== Exercise goal ==
Give back exactly the first lines of the entries below, through the line with "If both formulas".

------------------------------------

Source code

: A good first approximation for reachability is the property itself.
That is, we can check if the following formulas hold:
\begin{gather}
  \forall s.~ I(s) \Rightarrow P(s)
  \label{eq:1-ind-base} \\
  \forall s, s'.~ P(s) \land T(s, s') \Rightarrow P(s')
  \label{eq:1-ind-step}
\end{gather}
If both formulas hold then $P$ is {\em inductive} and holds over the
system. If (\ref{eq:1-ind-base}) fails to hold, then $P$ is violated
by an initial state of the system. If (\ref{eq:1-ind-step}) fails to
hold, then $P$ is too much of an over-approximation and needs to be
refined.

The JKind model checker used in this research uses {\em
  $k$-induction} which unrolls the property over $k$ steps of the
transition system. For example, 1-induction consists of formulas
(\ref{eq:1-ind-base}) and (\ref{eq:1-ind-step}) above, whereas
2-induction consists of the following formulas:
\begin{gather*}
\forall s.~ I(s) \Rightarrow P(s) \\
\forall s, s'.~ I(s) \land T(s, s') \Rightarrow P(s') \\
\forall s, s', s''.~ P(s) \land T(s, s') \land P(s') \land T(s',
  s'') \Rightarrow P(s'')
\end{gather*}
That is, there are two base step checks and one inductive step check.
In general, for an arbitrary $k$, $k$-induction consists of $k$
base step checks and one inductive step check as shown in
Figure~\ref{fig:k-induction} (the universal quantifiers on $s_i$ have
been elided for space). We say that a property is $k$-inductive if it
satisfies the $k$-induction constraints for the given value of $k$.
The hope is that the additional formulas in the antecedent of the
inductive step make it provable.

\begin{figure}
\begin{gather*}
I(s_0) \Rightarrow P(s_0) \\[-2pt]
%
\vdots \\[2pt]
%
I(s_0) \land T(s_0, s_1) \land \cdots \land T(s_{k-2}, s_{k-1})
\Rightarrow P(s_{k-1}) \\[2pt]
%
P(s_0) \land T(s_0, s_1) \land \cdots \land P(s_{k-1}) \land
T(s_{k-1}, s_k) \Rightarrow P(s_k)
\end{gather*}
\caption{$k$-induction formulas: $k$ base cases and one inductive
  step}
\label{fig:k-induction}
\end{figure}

------------------------------------

== Written solution ==
Source code

: A good first approximation for reachability is the property itself.
That is, we can check if the following formulas hold:
\begin{gather}
  \forall s.~ I(s) \Rightarrow P(s)
  \label{eq:1-ind-base} \\
  \forall s, s'.~ P(s) \land T(s, s') \Rightarrow P(s')
  \label{eq:1-ind-step}
\end{gather}
If both formulas hold then $P$ is {\em inductive} and holds over the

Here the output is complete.